It’s always nice to sit down and meet with CTAs face-to-face. It goes back to that qualitative element of due diligence in managed futures that Attain emphasizes. We’re not going to recommend a program that we can’t express faith in, and nothing can solidify (or decimate) faith in a program the way looking a manager in the eye does.
Such was the case in yesterday’s meeting with the folks from Sunrise Capital. A larger ($10 million minimum) program based in San Diego, Sunrise is no stranger to the managed futures space, with an extensive track record and attractive pedigree of staff. For us, though, the appeal is in the way they distinguish themselves from their peers. Their flagship program is, in some ways, a traditional trend following program that stems from manager Gary Davis’ and Rick Slaughter’s self-taught stylistics; in the case of Rick, since his college days. When it comes to industry reputation and reverence, they are in the Bill Eckhardt and Richard Dennis category, and were on the ground level as managed futures blossomed in the 1970’s. But that may be where the comparisons to industry stalwarts end, only because their risk management approach is so sophisticated and nuanced that it seems to put them in a category all their own.
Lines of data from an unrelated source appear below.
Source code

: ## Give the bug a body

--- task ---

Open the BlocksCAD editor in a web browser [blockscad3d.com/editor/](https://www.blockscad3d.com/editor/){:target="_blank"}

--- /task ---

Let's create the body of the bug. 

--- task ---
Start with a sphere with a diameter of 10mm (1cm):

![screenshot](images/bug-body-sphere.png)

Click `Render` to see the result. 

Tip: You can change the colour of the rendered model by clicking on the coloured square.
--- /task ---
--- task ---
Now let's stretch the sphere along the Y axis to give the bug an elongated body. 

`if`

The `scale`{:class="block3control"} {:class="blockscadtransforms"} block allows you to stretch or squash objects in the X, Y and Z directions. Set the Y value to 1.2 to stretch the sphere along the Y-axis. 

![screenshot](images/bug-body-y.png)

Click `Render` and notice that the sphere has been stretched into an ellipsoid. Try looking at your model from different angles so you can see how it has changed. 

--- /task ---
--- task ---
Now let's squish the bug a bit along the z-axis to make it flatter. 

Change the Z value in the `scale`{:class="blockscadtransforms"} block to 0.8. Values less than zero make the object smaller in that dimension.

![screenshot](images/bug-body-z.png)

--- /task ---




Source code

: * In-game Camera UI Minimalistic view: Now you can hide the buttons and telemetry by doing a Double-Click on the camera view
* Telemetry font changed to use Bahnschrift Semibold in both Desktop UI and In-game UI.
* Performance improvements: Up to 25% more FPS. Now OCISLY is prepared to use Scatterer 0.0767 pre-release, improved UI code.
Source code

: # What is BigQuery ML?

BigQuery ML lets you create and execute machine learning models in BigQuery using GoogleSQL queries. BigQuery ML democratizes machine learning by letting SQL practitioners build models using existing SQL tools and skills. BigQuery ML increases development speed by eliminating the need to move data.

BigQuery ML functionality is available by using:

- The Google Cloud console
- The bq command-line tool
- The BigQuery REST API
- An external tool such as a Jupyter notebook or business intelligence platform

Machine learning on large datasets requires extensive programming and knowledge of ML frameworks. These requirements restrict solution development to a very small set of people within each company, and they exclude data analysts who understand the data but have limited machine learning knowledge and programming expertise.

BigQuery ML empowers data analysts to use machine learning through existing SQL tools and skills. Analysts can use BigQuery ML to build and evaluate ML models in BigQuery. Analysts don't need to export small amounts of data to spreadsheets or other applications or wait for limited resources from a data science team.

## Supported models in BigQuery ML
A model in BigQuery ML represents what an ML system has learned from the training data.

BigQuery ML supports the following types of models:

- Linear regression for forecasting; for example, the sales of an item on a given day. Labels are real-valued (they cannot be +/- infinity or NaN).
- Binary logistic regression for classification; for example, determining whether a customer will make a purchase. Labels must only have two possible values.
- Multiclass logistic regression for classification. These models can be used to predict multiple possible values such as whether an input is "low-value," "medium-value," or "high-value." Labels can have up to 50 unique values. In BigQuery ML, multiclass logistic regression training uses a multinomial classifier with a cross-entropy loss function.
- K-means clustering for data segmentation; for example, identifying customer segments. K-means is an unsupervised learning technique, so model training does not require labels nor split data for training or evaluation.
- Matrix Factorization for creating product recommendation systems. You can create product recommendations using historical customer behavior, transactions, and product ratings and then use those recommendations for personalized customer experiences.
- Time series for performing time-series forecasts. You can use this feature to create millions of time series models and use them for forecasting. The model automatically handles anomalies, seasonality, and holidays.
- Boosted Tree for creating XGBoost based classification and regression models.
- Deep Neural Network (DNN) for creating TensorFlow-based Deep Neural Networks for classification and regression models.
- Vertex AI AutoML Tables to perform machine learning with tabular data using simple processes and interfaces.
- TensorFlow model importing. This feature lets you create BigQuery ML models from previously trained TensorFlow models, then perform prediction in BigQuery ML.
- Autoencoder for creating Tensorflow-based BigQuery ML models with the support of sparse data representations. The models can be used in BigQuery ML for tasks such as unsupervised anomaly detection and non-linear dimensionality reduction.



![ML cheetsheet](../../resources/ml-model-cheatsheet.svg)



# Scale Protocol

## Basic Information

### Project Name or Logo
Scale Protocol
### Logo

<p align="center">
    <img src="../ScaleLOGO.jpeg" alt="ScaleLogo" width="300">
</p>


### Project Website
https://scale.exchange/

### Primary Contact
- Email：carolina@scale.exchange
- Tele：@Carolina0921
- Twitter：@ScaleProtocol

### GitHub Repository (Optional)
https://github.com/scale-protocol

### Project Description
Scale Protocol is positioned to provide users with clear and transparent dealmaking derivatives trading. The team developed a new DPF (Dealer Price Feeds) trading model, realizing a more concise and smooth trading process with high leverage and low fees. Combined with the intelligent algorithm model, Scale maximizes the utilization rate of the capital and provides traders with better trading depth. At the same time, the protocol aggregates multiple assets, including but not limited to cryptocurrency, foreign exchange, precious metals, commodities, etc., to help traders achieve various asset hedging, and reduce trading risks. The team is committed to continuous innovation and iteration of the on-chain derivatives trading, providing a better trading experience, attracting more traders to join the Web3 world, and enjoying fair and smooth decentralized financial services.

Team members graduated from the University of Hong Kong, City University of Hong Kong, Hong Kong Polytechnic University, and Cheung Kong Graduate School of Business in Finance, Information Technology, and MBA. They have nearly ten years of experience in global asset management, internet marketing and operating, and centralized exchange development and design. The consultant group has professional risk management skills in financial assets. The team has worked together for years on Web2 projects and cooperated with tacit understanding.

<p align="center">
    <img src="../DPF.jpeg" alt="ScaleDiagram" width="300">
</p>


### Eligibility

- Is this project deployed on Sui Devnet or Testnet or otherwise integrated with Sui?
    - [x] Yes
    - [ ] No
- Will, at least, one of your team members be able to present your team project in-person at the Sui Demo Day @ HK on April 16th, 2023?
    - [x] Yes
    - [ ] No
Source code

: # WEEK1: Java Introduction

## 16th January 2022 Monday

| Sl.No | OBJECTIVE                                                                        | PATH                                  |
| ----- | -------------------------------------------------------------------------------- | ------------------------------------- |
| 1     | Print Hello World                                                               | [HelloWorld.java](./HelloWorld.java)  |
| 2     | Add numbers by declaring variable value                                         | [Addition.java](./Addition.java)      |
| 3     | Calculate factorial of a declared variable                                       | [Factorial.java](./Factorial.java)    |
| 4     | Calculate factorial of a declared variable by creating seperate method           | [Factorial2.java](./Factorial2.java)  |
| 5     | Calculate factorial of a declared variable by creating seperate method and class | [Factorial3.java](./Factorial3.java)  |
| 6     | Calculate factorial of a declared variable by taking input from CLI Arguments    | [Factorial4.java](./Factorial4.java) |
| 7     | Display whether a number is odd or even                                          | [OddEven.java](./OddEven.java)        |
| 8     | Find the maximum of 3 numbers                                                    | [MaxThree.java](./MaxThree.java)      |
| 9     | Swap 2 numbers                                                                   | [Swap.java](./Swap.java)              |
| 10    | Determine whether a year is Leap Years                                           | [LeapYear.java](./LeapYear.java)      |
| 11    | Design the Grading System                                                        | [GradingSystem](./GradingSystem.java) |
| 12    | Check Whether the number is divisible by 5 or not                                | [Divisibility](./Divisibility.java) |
How do we mean? As one of many examples, their approach to the traditional trend following’s “letting profits run” may seem like heresy to a subscriber to the Turtle philosophy. While a traditional trend follower looks to latch on to a trend until its end, ultimately giving up some profits at the end of the trade as their models confirm the trend is over, Sunrise manages risk utilizing profit targets and a range of other statistical techniques. As a trend matures, their systems, using a complex interweaving of technical indicators to determine appropriate levels of aggression, will begin to scale back their positions. This approach may best be described as respect for the laws of gravity. What goes up must come down, and in acknowledgement of the violent nature of trend reversions and corrections, they would rather have less client capital at stake the higher they go. Statistically speaking, the higher they go, the more likely it is that things will go back down, and they’d rather limit the upside to some extent in order to minimize the downside on the trade.
This was really just the tip of the iceberg, and there’s a lot more we’d like to find out before we start making any recommendations, but we look forward to learning more about Sunrise and what they have to offer. That being said, it was certainly nice to look them in the eye as the strategy was explained, and thus far, we are cautiously optimistic about what we see.